Russia complicates solution
Islamic State is only the “by-product” of the larger Syrian conflict, according to Majid Rafizadeh. Right now, “the West are targeting and attacking the symptoms rather than the disease.”
“The underlying root of the problem is the ongoing Syrian conflict,” Rafizadeh, an expert on Iran and Syria at Harvard University, told DW. “There is a need for a more comprehensive strategy. The West should look at the root of the issue and put aside the ‘wait and see’ policy towards Syria and ISIS.”
Finding a comprehensive political solution to the conflict has been complicated by reports of direct Russian intervention in support the Assad regime. According Seybolt, third party intervention often prolongs a conflict, complicating its resolution.

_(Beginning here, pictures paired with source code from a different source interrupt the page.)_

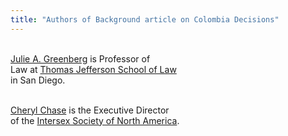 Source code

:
 ```yaml
---
title: "Authors of Background article on Colombia Decisions"
---
```


<br><A HREF="mailto:julieg@tjsl.edu">Julie A. Greenberg</A> is Professor of<br>Law at <A HREF="http://www.tjsl.edu/">Thomas Jefferson School of Law</A><br>in San Diego.<br>

<br><A HREF="mailto:cchase@isna.org">Cheryl Chase</A> is the Executive Director<br>of the <A HREF="http://www.isna.org/">Intersex Society of North America</A>.<br> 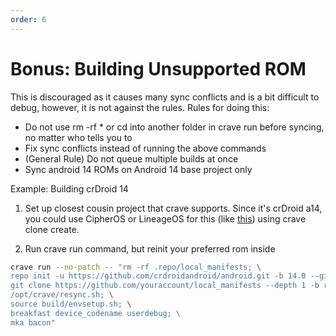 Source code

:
 ```yaml
---
order: 6
---
```


# Bonus: Building Unsupported ROM

This is discouraged as it causes many sync conflicts and is a bit difficult to debug, however, it is not against the rules.
Rules for doing this:

- Do not use rm -rf * or cd into another folder in crave run before
  syncing, no matter who tells you to
- Fix sync conflicts instead of running the above commands
- (General Rule) Do not queue multiple builds at once
- Sync android 14 ROMs on Android 14 base project only

Example: Building crDroid 14

1. Set up closest cousin project that crave supports. Since it's
crDroid a14, you could use CipherOS or LineageOS for this (like
[this](./setting-up-the-project.md))
using crave clone create.

2. Run crave run command, but reinit your preferred rom inside

```bash
crave run --no-patch -- "rm -rf .repo/local_manifests; \
repo init -u https://github.com/crdroidandroid/android.git -b 14.0 --git-lfs; \
git clone https://github.com/youraccount/local_manifests --depth 1 -b rising-14 .repo/local_manifests; \ 
/opt/crave/resync.sh; \
source build/envsetup.sh; \
breakfast device_codename userdebug; \ 
mka bacon"
```
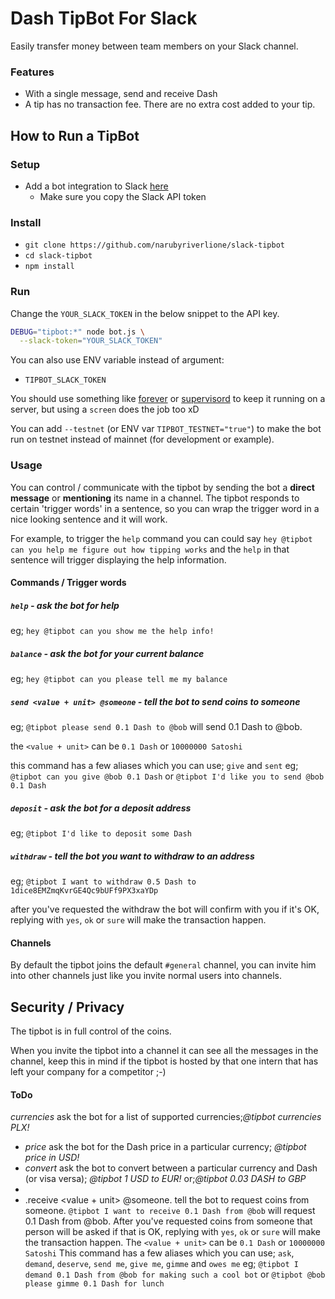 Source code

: Dash TipBot For Slack
========================
Easily transfer money between team members on your Slack channel.

### Features
 - With a single message, send and receive Dash
 - A tip has no transaction fee. There are no extra cost added to your tip.


How to Run a TipBot
-------------------
### Setup
 - Add a bot integration to Slack [here](https://my.slack.com/services/new/bot)
    - Make sure you copy the Slack API token

### Install
 - `git clone https://github.com/narubyriverlione/slack-tipbot`
 - `cd slack-tipbot`
 - `npm install`

### Run
Change the `YOUR_SLACK_TOKEN` in the below snippet to the API key.
```sh
DEBUG="tipbot:*" node bot.js \
  --slack-token="YOUR_SLACK_TOKEN" 
```

You can also use ENV variable instead of argument:
 - `TIPBOT_SLACK_TOKEN`

You should use something like [forever](https://www.npmjs.com/package/forever) or [supervisord](http://supervisord.org/) to keep it running on a server,
but using a `screen` does the job too xD

You can add `--testnet` (or ENV var `TIPBOT_TESTNET="true"`) to make the bot run on testnet instead of mainnet (for development or example).

### Usage
You can control / communicate with the tipbot by sending the bot a **direct message** or **mentioning** its name in a channel.
The tipbot responds to certain 'trigger words' in a sentence, so you can wrap the trigger word in a nice looking sentence and it will work.

For example, to trigger the `help` command you can could say `hey @tipbot can you help me figure out how tipping works`
and the `help` in that sentence will trigger displaying the help information.

#### Commands / Trigger words
##### `help` - *ask the bot for help*
eg; `hey @tipbot can you show me the help info!`

##### `balance` - *ask the bot for your current balance*
eg; `hey @tipbot can you please tell me my balance`

##### `send <value + unit> @someone` - *tell the bot to send coins to someone*
eg; `@tipbot please send 0.1 Dash to @bob` will send 0.1 Dash to @bob.

the `<value + unit>` can be `0.1 Dash` or `10000000 Satoshi`

this command has a few aliases which you can use; `give` and `sent`
eg; `@tipbot can you give @bob 0.1 Dash` or `@tipbot I'd like you to send @bob 0.1 Dash`

##### `deposit` - *ask the bot for a deposit address*
eg; `@tipbot I'd like to deposit some Dash`

##### `withdraw` -  *tell the bot you want to withdraw to an address*
eg; `@tipbot I want to withdraw 0.5 Dash to 1dice8EMZmqKvrGE4Qc9bUFf9PX3xaYDp`

after you've requested the withdraw the bot will confirm with you if it's OK, replying with `yes`, `ok` or `sure` will make the transaction happen.

#### Channels
By default the tipbot joins the default `#general` channel, you can invite him into other channels just like you invite normal users into channels.


Security / Privacy
------------------
The tipbot is in full control of the coins.

When you invite the tipbot into a channel it can see all the messages in the channel,
keep this in mind if the tipbot is hosted by that one intern that has left your company for a competitor ;-)

#### ToDo
 ​*currencies*​  ask the bot for a list of supported currencies; ​_@tipbot currencies PLX!_​ 
- ​*price*​      ask the bot for the Dash price in a particular currency; ​_@tipbot price in USD!_​ 
- ​*convert*​    ask the bot to convert between a particular currency and Dash (or visa versa); ​_@tipbot 1 USD to EUR!_​  or; ​_@tipbot 0.03 DASH to GBP_​
- 
- .receive <value + unit> @someone.  tell the bot to request coins from someone.  `@tipbot I want to receive 0.1 Dash from @bob` will request 0.1 Dash from @bob. After you've requested coins from someone that person will be asked if that is OK, replying with `yes`, `ok` or `sure` will make the transaction happen. The `<value + unit>` can be `0.1 Dash` or `10000000 Satoshi`  This command has a few aliases which you can use; `ask`, `demand`, `deserve`, `send me`, `give me`, `gimme` and `owes me` eg; `@tipbot I demand 0.1 Dash from @bob for making such a cool bot` or `@tipbot @bob please gimme 0.1 Dash for lunch`

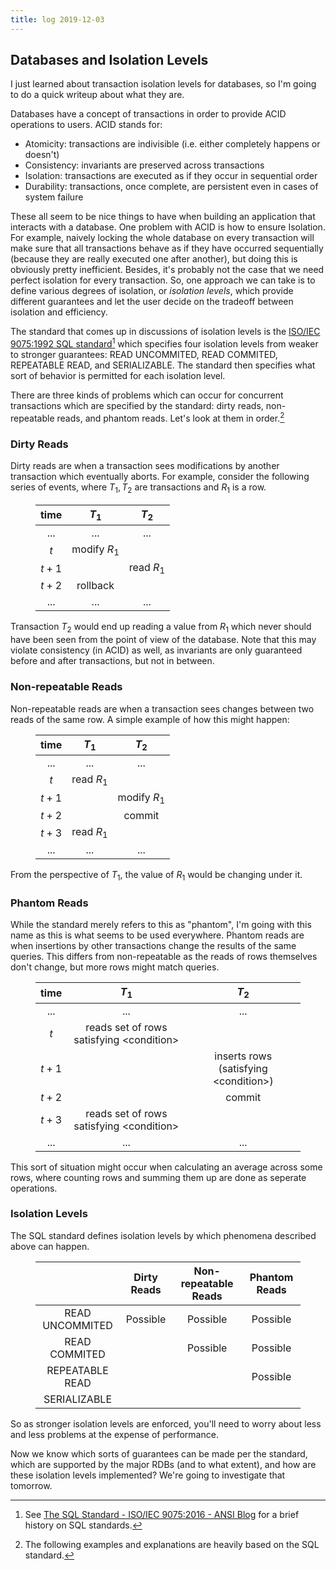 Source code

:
 ```yaml
---
title: log 2019-12-03
---
```


## Databases and Isolation Levels

I just learned about transaction isolation levels for databases, so I'm going
to do a quick writeup about what they are.

Databases have a concept of transactions in order to provide 
ACID operations to users. ACID stands for:

- Atomicity: transactions are indivisible (i.e. either completely happens or doesn't)
- Consistency: invariants are preserved across transactions
- Isolation:  transactions are executed as if they occur in sequential order
- Durability: transactions, once complete, are persistent even in cases of system failure

These all seem to be nice things to have when building an application that
interacts with a database. One problem with ACID is how to ensure Isolation.
For example, naively locking the whole database on every transaction will make
sure that all transactions behave as if they have occurred sequentially (because
they are really executed one after another), but doing this is obviously
pretty inefficient. Besides, it's probably not the case that we need perfect
isolation for every transaction. So, one approach we can take is to define
various degrees of isolation, or *isolation levels*, which provide different
guarantees and let the user decide on the tradeoff between isolation and efficiency.

The standard that comes up in discussions of isolation levels is the
[ISO/IEC 9075:1992 SQL standard](http://www.contrib.andrew.cmu.edu/~shadow/sql/sql1992.txt)[^spec]
which specifies four isolation levels from weaker to stronger guarantees:
READ UNCOMMITED, READ COMMITED, REPEATABLE READ, and SERIALIZABLE.
The standard then specifies what sort of behavior is permitted for each
isolation level.

[^spec]:
	See [The SQL Standard - ISO/IEC 9075:2016 - ANSI Blog](https://blog.ansi.org/2018/10/sql-standard-iso-iec-9075-2016-ansi-x3-135/) 
	for a brief history on SQL standards.

There are three kinds of problems which can occur for concurrent transactions
which are specified by the standard: dirty reads, non-repeatable reads, and
phantom reads. Let's look at them in order.[^examples]

[^examples]:
	The following examples and explanations are heavily based on the SQL standard.

### Dirty Reads

Dirty reads are when a transaction sees modifications by another transaction
which eventually aborts. For example, consider the following series of events,
where $T_1, T_2$ are transactions and $R_1$ is a row.

<figure>

|time|$T_1$|$T_2$|
|:--:|:---:|:---:|
|...|...|...|
|$t$|modify $R_1$||
|$t+1$||read $R_1$|
|$t+2$|rollback||
|...|...|...|

</figure>

Transaction $T_2$ would end up reading a value from $R_1$ which never should
have been seen from the point of view of the database. Note that this
may violate consistency (in ACID) as well, as invariants are only guaranteed
before and after transactions, but not in between.

### Non-repeatable Reads

Non-repeatable reads are when a transaction sees changes between two reads of
the same row. A simple example of how this might happen:

<figure>

|time|$T_1$|$T_2$|
|:--:|:---:|:---:|
|...|...|...|
|$t$|read $R_1$||
|$t+1$||modify $R_1$|
|$t+2$||commit|
|$t+3$|read $R_1$||
|...|...|...|

</figure>

From the perspective of $T_1$, the value of $R_1$ would be changing under it.

### Phantom Reads

While the standard merely refers to this as "phantom", I'm going with
this name as this is what seems to be used everywhere. Phantom reads are
when insertions by other transactions change the results of the same queries.
This differs from non-repeatable as the reads of rows themselves don't change,
but more rows might match queries.

<figure>

|time|$T_1$|$T_2$|
|:--:|:---:|:---:|
|...|...|...|
|$t$|reads set of rows satisfying \<condition\>||
|$t+1$||inserts rows (satisfying \<condition\>)|
|$t+2$||commit|
|$t+3$|reads set of rows satisfying \<condition\>||
|...|...|...|

</figure>

This sort of situation might occur when calculating an average across
some rows, where counting rows and summing them up are done as seperate
operations.

### Isolation Levels

The SQL standard defines isolation levels by which phenomena described above 
can happen.

<figure class="fullwidth">

||Dirty Reads|Non-repeatable Reads|Phantom Reads|
|:--:|:--:|:--:|:--:|
|READ UNCOMMITED|Possible|Possible|Possible|
|READ COMMITED  |        |Possible|Possible|
|REPEATABLE READ|        |        |Possible|
|SERIALIZABLE   |        |        |        |

</figure>

So as stronger isolation levels are enforced, you'll need to worry about
less and less problems at the expense of performance.

Now we know which sorts of guarantees can be made per the standard, which are
supported by the major RDBs (and to what extent), and how are these isolation
levels implemented? We're going to investigate that tomorrow.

“It very disturbing that Russia is sending more material support to the Assad regime,” said Seybolt, who is also with the Ford Institute for Human Security. “That will really get in the way of any sort of diplomatic initiative by the UN or any third party that’s capable of being a mediator in negotiations.”
“You pour soldiers and weaponry into an ongoing conflict and it’s likely to get worse before it gets better,” Seybolt added.

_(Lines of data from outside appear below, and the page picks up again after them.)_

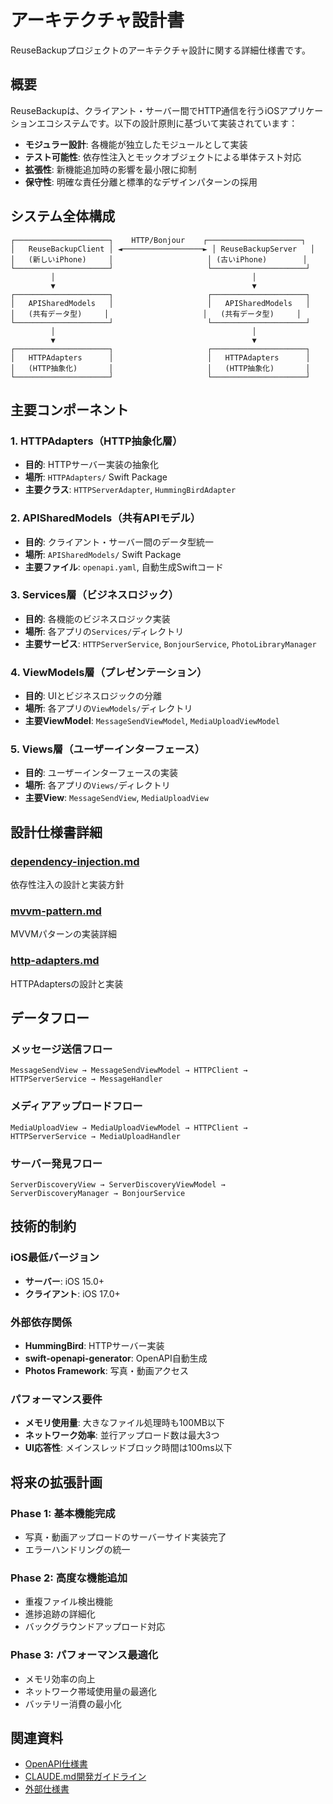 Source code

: # アーキテクチャ設計書

ReuseBackupプロジェクトのアーキテクチャ設計に関する詳細仕様書です。

## 概要

ReuseBackupは、クライアント・サーバー間でHTTP通信を行うiOSアプリケーションエコシステムです。以下の設計原則に基づいて実装されています：

- **モジュラー設計**: 各機能が独立したモジュールとして実装
- **テスト可能性**: 依存性注入とモックオブジェクトによる単体テスト対応
- **拡張性**: 新機能追加時の影響を最小限に抑制
- **保守性**: 明確な責任分離と標準的なデザインパターンの採用

## システム全体構成

```
┌─────────────────────┐    HTTP/Bonjour    ┌─────────────────────┐
│   ReuseBackupClient │ ◄──────────────────► │ ReuseBackupServer   │
│   (新しいiPhone)     │                     │ (古いiPhone)        │
└─────────────────────┘                     └─────────────────────┘
         │                                            │
         ▼                                            ▼
┌─────────────────────┐                     ┌─────────────────────┐
│   APISharedModels   │                     │   APISharedModels   │
│   (共有データ型)     │                     │   (共有データ型)     │
└─────────────────────┘                     └─────────────────────┘
         │                                            │
         ▼                                            ▼
┌─────────────────────┐                     ┌─────────────────────┐
│   HTTPAdapters      │                     │   HTTPAdapters      │
│   (HTTP抽象化)       │                     │   (HTTP抽象化)       │
└─────────────────────┘                     └─────────────────────┘
```

## 主要コンポーネント

### 1. HTTPAdapters（HTTP抽象化層）
- **目的**: HTTPサーバー実装の抽象化
- **場所**: `HTTPAdapters/` Swift Package
- **主要クラス**: `HTTPServerAdapter`, `HummingBirdAdapter`

### 2. APISharedModels（共有APIモデル）
- **目的**: クライアント・サーバー間のデータ型統一
- **場所**: `APISharedModels/` Swift Package
- **主要ファイル**: `openapi.yaml`, 自動生成Swiftコード

### 3. Services層（ビジネスロジック）
- **目的**: 各機能のビジネスロジック実装
- **場所**: 各アプリの`Services/`ディレクトリ
- **主要サービス**: `HTTPServerService`, `BonjourService`, `PhotoLibraryManager`

### 4. ViewModels層（プレゼンテーション）
- **目的**: UIとビジネスロジックの分離
- **場所**: 各アプリの`ViewModels/`ディレクトリ
- **主要ViewModel**: `MessageSendViewModel`, `MediaUploadViewModel`

### 5. Views層（ユーザーインターフェース）
- **目的**: ユーザーインターフェースの実装
- **場所**: 各アプリの`Views/`ディレクトリ
- **主要View**: `MessageSendView`, `MediaUploadView`

## 設計仕様書詳細

### [dependency-injection.md](dependency-injection.md)
依存性注入の設計と実装方針

### [mvvm-pattern.md](mvvm-pattern.md)
MVVMパターンの実装詳細

### [http-adapters.md](http-adapters.md)
HTTPAdaptersの設計と実装

## データフロー

### メッセージ送信フロー
```
MessageSendView → MessageSendViewModel → HTTPClient → HTTPServerService → MessageHandler
```

### メディアアップロードフロー
```
MediaUploadView → MediaUploadViewModel → HTTPClient → HTTPServerService → MediaUploadHandler
```

### サーバー発見フロー
```
ServerDiscoveryView → ServerDiscoveryViewModel → ServerDiscoveryManager → BonjourService
```

## 技術的制約

### iOS最低バージョン
- **サーバー**: iOS 15.0+
- **クライアント**: iOS 17.0+

### 外部依存関係
- **HummingBird**: HTTPサーバー実装
- **swift-openapi-generator**: OpenAPI自動生成
- **Photos Framework**: 写真・動画アクセス

### パフォーマンス要件
- **メモリ使用量**: 大きなファイル処理時も100MB以下
- **ネットワーク効率**: 並行アップロード数は最大3つ
- **UI応答性**: メインスレッドブロック時間は100ms以下

## 将来の拡張計画

### Phase 1: 基本機能完成
- 写真・動画アップロードのサーバーサイド実装完了
- エラーハンドリングの統一

### Phase 2: 高度な機能追加
- 重複ファイル検出機能
- 進捗追跡の詳細化
- バックグラウンドアップロード対応

### Phase 3: パフォーマンス最適化
- メモリ効率の向上
- ネットワーク帯域使用量の最適化
- バッテリー消費の最小化

## 関連資料

- [OpenAPI仕様書](../../APISharedModels/Sources/APISharedModels/openapi.yaml)
- [CLAUDE.md開発ガイドライン](../../../CLAUDE.md)
- [外部仕様書](../../specs/)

Accepting refugees helps more than air strikes
With the prospect of a political solution remote, the best way to help the people of Syria at the moment is to shelter those who manage to escape the conflict, according to Valentino.
“Many countries in the West are not interested in doing that, but I think that’s more likely to help people than dropping a few bombs in Syria,” he said.
While Germany will welcome more than 800,000 refugees this year, Britain has agreed to shelter just 20,000 people over the next five years. France will take in 24,000 in 2015. Distant Australia has agreed to 12,000 this year. The United States on Thursday announced plans to accept 10,000 refugees over the next year. There reports that Washington will increase the cap on its refugee quota from 70,000 to 75,000.
The Syrian civil war, which started over four years ago, has killed more than 250,000 people and driven more than 4 million from their homes, according to the United Nations.
Under the international law, refugees are required to apply for asylum in the first safe country they enter. Geographically, countries like the United States and Great Britain are more distant from the conflict zone than Germany or other European countries on the front line of the current refugee influx. But this shouldn’t let them off the hook, he said.
“Because the UK and the US aren’t the countries of first entry, they’re doing what they’re legally obligated to do,” Seybolt said. “On the other hand, there’s a capacity to accept far more refugees than those countries are accepting, and that capacity should be used.”